Los Angeles Times
Long waits seen at San Diego-Tijuana border
BAJA CALIFORNIA, Mexico — Border wait times are back with a vengeance after the U.S.-Mexico border reopened smoothly to nonessential travel last month.
Weekend warriors took to social media to report brutal lines in the days after Black Friday, with several people saying they had to ditch their place to make a run for the bathroom after waiting several hours to cross.
By midday Tuesday, the weekend traffic had dissipated, but daily border crossers expressed their annoyance.
“I think it’s so frustrating because there’s just nothing you can really do about it. If you have to be at work, you just have to get up early and wait, what else can you do?” said Claudia Vallemoreno, a 48-year-old from Baja California.
“La línea es la línea,” she added, laughing. It’s a phrase regular border crossers often use to note the futility of complaining: “The line is the line.”
Telemundo 20’s borderwait reporting function on its phone app showed a wait of more than two hours about 6 a.m. Tuesday in the Ready Lane, a dedicated lane for travelers entering
the U.S. at land border ports of entry with identification that contains a radio frequency identification chip. It’s typically used by more frequent border crossers such as essential workers.
Tijuana resident Arturo Avilar, 30, said Tuesday that he was relieved to finally get his SENTRI card, a special expedited processing card for travelers who are considered low-risk.
“I really don’t know what I would do without it,” said Avilar, who added that the lines haven’t been as bad as he expected with the border reopening. “I’ve been crossing the border daily for the past three weeks, and I really don’t think I could have done it without the SENTRI. It’s taken my daily wait down from two hours to under 40 minutes.”
The border reopened
Nov. 8 with shorter lines and less traffic than anticipated. But traffic began creeping up just days later, prompting questions about the use of resources and staffing shortages at Customs and Border Protection, the agency that staffs the checkpoint booths.
Increases in staffing have not kept pace with upgrades to infrastructure at the San Ysidro and Otay Mesa ports of entry, Rep. Scott Peters (D-San Diego) said.
From 2004 to 2015, the U.S. government spent $741 million to sharply expand and improve the San Ysidro Port of Entry. The 62 northbound inspection booths spread out over 34 lanes were supposed to speed up border crossings, but that has not panned out.

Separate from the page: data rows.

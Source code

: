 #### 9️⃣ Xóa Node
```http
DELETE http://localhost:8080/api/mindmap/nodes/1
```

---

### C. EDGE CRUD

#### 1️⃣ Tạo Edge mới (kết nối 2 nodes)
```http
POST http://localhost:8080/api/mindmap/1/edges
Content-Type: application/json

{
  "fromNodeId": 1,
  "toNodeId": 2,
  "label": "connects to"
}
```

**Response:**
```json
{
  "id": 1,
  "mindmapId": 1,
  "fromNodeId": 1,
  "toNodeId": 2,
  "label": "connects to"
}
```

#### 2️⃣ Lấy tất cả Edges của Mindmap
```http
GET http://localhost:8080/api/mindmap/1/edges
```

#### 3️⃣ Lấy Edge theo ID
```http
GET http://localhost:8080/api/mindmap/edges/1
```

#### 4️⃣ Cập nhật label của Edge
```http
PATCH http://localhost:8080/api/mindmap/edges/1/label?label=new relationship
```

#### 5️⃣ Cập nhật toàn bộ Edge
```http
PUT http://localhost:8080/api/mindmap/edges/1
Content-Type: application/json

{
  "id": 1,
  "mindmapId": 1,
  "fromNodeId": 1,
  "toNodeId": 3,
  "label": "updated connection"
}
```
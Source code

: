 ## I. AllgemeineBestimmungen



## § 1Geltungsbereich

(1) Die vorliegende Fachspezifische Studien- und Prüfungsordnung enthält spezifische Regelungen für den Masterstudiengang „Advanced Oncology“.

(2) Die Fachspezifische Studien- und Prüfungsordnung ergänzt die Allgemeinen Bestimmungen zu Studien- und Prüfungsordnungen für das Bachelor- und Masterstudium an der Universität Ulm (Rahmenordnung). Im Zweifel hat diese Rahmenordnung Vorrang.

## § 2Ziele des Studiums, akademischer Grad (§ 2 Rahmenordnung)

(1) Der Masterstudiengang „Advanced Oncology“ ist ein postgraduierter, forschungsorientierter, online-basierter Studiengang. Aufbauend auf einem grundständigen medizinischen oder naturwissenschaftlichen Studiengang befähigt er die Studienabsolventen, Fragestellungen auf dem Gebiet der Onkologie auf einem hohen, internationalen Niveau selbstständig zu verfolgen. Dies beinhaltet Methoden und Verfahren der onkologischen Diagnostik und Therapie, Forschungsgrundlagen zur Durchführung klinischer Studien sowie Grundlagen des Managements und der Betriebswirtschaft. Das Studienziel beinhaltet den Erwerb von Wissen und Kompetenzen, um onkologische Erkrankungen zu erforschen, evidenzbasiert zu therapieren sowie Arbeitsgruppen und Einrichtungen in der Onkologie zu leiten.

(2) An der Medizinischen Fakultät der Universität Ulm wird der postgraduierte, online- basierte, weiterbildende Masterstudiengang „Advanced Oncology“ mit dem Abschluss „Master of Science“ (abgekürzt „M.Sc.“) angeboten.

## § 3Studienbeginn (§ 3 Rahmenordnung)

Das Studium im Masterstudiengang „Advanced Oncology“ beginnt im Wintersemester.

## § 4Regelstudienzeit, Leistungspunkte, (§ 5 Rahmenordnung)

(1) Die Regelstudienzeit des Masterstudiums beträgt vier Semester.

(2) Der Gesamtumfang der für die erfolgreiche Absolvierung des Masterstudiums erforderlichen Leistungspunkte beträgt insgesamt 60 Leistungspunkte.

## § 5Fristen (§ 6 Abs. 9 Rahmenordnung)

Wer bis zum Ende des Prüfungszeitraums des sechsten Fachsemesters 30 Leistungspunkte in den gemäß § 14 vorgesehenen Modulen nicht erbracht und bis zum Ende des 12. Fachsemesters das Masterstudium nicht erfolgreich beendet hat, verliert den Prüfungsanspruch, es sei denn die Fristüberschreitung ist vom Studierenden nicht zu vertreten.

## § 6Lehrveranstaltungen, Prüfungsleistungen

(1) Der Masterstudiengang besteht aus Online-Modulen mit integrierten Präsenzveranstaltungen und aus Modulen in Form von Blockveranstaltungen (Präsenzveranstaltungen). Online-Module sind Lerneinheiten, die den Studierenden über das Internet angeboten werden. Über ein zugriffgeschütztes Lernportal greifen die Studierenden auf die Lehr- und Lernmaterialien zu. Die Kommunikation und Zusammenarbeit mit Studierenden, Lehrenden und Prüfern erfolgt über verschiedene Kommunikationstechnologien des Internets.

From 2012 to 2019, crossings at San Ysidro rose by 40%, according to the U.S. Department of Transportation. Customs and Border Protection did not respond to questions about the traffic delays.
Gustavo de la Fuente, executive director of the Smart Border Coalition, said CBP has been focusing its resources on busy weekday mornings, which can cause delays on weekends.
“Because of CBP’s staffing, they’re making their best efforts to have as many staff members available, but they did communicate to several organizations, including ours, that wait times would be longer based on the increased traffic volume that was expected after the restrictions were lifted to nonessential travelers with vaccination proof,” he said.